Among its many biological activities, nitric oxide relaxes blood vessels and increases blood flow (this is the basis for nitroglycerin’s use in treating the heart condition angina).

Aschner’s interest in the molecule stems from her clinical experiences in the neonatal intensive care unit, where babies often have lung disease accompanied by pulmonary hypertension (high blood pressure in the arteries of the lungs). Nitric oxide, a gas, is one of few options for treating pulmonary hypertension in newborns, but it’s expensive and difficult to administer, Aschner said.

Judy Aschner, M.D.
Judy Aschner

“We’ve focused for many years on the nitric oxide pathway to find new therapies that might improve outcomes for babies with pulmonary hypertension,” Aschner said.

In the body, the enzyme nitric oxide synthase (NOS) produces nitric oxide from the amino acid arginine. Aschner and colleagues had discovered that NOS is present in a multi-protein complex, which is important for the activation of NOS and production of nitric oxide.

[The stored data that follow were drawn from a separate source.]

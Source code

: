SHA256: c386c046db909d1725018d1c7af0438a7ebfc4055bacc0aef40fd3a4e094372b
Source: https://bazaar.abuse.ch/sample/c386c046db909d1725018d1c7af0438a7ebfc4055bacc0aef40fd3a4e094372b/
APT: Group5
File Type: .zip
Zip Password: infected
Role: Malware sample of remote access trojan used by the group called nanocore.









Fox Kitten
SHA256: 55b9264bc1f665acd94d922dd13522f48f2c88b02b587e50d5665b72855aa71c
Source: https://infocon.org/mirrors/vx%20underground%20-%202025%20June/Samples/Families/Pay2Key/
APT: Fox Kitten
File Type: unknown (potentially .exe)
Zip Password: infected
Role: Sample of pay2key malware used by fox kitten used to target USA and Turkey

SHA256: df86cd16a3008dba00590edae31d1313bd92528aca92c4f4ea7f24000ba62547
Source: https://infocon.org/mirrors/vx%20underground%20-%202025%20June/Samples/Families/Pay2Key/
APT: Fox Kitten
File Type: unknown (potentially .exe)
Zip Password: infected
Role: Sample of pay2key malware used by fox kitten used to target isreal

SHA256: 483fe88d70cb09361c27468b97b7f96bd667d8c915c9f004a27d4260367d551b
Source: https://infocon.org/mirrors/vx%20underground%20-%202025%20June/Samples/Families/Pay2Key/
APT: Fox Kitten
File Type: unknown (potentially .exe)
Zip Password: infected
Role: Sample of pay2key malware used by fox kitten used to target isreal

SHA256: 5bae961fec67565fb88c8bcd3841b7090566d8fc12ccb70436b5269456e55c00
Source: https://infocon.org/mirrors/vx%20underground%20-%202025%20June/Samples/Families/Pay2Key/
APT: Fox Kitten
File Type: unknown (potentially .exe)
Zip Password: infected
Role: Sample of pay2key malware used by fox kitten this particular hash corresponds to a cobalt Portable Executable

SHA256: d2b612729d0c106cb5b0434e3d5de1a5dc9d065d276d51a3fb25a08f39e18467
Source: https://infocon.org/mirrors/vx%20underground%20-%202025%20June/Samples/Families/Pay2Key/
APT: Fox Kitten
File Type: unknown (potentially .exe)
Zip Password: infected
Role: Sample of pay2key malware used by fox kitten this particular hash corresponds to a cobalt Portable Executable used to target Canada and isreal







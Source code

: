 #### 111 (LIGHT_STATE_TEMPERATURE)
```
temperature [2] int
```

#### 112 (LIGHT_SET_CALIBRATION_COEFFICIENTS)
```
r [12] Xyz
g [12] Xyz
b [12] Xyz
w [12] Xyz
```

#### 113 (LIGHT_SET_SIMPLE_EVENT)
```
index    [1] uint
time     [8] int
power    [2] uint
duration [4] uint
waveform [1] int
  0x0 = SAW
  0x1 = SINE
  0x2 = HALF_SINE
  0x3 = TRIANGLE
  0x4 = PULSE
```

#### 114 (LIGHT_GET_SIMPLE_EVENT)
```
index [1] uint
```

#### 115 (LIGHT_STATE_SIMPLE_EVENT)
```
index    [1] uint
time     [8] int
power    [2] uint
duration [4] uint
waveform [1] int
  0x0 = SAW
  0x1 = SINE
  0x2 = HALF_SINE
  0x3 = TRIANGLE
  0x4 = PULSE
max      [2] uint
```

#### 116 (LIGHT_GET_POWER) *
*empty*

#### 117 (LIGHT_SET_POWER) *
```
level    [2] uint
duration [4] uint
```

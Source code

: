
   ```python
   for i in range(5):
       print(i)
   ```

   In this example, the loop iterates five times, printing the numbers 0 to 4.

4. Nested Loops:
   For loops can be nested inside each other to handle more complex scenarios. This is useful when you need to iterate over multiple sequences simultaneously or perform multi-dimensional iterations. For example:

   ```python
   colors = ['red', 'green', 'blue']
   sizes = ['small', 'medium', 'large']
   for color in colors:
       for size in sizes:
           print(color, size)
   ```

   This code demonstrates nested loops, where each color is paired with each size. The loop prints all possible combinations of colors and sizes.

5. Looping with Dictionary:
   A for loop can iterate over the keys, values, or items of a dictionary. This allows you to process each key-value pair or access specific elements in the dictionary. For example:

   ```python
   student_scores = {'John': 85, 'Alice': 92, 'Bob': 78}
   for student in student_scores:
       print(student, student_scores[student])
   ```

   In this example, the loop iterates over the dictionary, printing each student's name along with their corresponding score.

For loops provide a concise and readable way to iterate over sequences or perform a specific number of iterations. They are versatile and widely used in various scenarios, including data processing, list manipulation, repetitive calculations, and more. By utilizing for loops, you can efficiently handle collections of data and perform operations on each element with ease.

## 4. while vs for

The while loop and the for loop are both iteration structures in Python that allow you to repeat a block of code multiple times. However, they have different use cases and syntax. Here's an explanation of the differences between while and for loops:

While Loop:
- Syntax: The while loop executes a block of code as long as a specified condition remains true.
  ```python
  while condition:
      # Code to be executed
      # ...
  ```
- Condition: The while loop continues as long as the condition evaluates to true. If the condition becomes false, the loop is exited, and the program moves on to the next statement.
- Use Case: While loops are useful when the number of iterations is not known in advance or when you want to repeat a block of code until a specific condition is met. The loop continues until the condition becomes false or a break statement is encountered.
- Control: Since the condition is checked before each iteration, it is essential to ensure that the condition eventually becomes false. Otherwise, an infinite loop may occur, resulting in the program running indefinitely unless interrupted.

The enzyme ASL is also present in the complex, and the current studies establish that ASL is required for the formation of the complex. The investigators demonstrate that mice with reduced expression of ASL do not assemble the multi-protein complex and do not produce enough nitric oxide.

The findings also provide new insights to a scientific mystery – the so-called “arginine paradox” — that supplementing cells with extra arginine increases nitric oxide production even though there is more than enough arginine in the cell to saturate the NOS enzyme.

Now, Aschner said, it appears that “NOS can’t use just any arginine molecule that’s around; arginine has to be delivered directly to NOS through this multi-protein complex.”

Aschner is particularly excited about the implications of the findings for babies with pulmonary hypertension. Preterm babies have “biochemical immaturity” of many enzymes systems, she said, including urea cycle enzymes like ASL, which could increase their risk for chronic lung disease and pulmonary hypertension by reducing nitric oxide production.

As part of a new National Institutes of Health grant to Aschner, her team is enrolling preterm newborns to examine biomarkers in the nitric oxide-urea cycle pathway (including the amino acids arginine and citrulline).

“If it turns out that babies that go on to develop chronic lung disease have deficiencies in arginine or citrulline, then giving these amino acids would represent a dietary therapy that should be safe and has the potential to be a game changer for premature babies.”

She and her colleagues have already demonstrated in two animal models that dietary citrulline supplements reverse neonatal lung disease.

The idea of citrulline as a therapy (it is being tested for the prevention of pulmonary hypertension in children undergoing heart surgery) was born at Vanderbilt in studies spearheaded by Rick Barr, M.D., and Marshall Summar, M.D. The new findings have added a mechanistic understanding to citrulline’s actions as part of the nitric oxide production cycle.

“I think we’re on the cusp of something that could change the face of how we treat infants at risk for chronic lung disease or with chronic forms of pulmonary hypertension,” Aschner said. “I am really excited about that because we currently have no good preventative or treatment strategies for infants with these conditions.”

The research was supported by grants from the National Institutes of Health.